Os móveis, as cortinas, os quadros, as peças de
artesanato popular e as tapeçarias podem parecer detalhes irrelevantes se
considerarmos a complexidade do desenho e das operações de engenharia
envolvendo a arquitetura moderna. Mas não são; eles harmonizam, humanizam e
personalizam os ambientes.
Com o objetivo de realizar esta ambientação do Palácio
da Alvorada, o arquiteto convocou a sua filha Anna Maria de Niemeyer Soares.
Não se tratava de conceder uma chance de trabalho por razões familiares.

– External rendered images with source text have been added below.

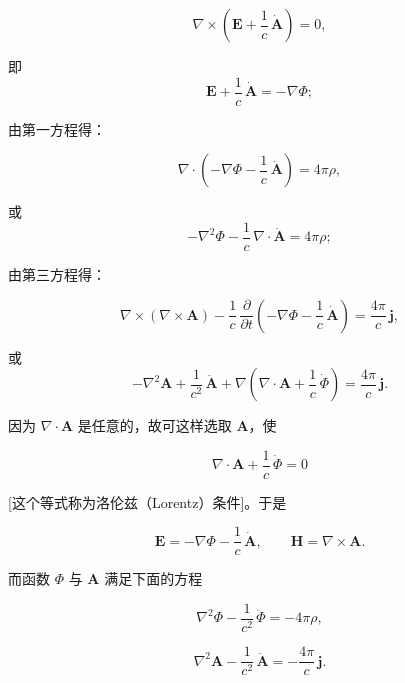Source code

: \documentclass[11pt,a4paper,oneside]{ctexbook}
\newcommand{\ve}[1]{\bm{#1}}
\begin{document}
\begin{equation*}
\nabla \times \left(\ve{E} + \frac{1}{c}\, \dot{\ve{A}}\right) = 0,
\end{equation*}

即
\begin{equation*}
\ve{E} + \frac{1}{c}\, \dot{\ve{A}} = -\nabla\Phi;
\end{equation*}

由第一方程得：

\begin{equation*}
\nabla \cdot \left(-\nabla\Phi - \frac{1}{c}\, \dot{\ve{A}}\right) = 4\pi\rho,
\end{equation*}

或
\begin{equation*}
-\nabla^{2}\Phi - \frac{1}{c}\, \nabla \cdot \dot{\ve{A}} = 4\pi\rho;
\end{equation*}

由第三方程得：

\begin{equation*}
\nabla \times (\nabla \times \ve{A}) - \frac{1}{c}\, \frac{\partial}{\partial t}\left(-\nabla\Phi - \frac{1}{c}\, \dot{\ve{A}}\right) = \frac{4\pi}{c}\, \ve{j},
\end{equation*}

或
\begin{equation*}
-\nabla^{2}\ve{A} + \frac{1}{c^{2}}\, \ddot{\ve{A}} + \nabla\left(\nabla \cdot \ve{A} + \frac{1}{c}\, \dot{\Phi}\right) = \frac{4\pi}{c}\, \ve{j}.
\end{equation*}

因为 $\nabla \cdot \ve{A}$ 是任意的，故可这样选取 $\ve{A}$，使

\begin{equation*}
\nabla \cdot \ve{A} + \frac{1}{c}\, \dot{\Phi} = 0
\end{equation*}

[这个等式称为洛伦兹（Lorentz）条件]。于是

\begin{equation*}
\ve{E} = -\nabla\Phi - \frac{1}{c}\, \dot{\ve{A}}, \qquad \ve{H} = \nabla \times \ve{A}.
\end{equation*}

而函数 $\Phi$ 与 $\ve{A}$ 满足下面的方程

\begin{equation}
\nabla^{2}\Phi - \frac{1}{c^{2}}\, \ddot{\Phi} = -4\pi\rho,
\tag{1.60}
\end{equation}

\begin{equation*}
\nabla^{2}\ve{A} - \frac{1}{c^{2}}\, \ddot{\ve{A}} = -\frac{4\pi}{c}\, \ve{j}.
\end{equation*}
\end{document}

Niemeyer era muito exigente e obsessivo, mas confiava no conhecimento e no bom
gosto da filha. Anna cuidou pessoalmente de cada detalhe e indicou
absolutamente tudo. Obras de arte, móveis, talheres, louça, tolhas de mesa
enormes e roupas de cama.
Estão prometendo substituir as peças devolvidas ao
Museu de Belas Artes do Rio de Janeiro por outras do acervo da Presidência e do
Banco Central. É outro atestado de desconhecimento, de descompromisso e de
desamor por Brasília. Não se trata de um amontado aleatório de objetos. Na
verdade, essas obras deveriam ter sido tombadas e incorporadas definitivamente
aos acervos do Alvorada e do Planalto há muito tempo. É preciso reverter a
decisão insensata do confisco das obras, pois ela rompe com o equilíbrio, a
harmonia e a nobreza dos prédios majestosamente simples de Niemeyer.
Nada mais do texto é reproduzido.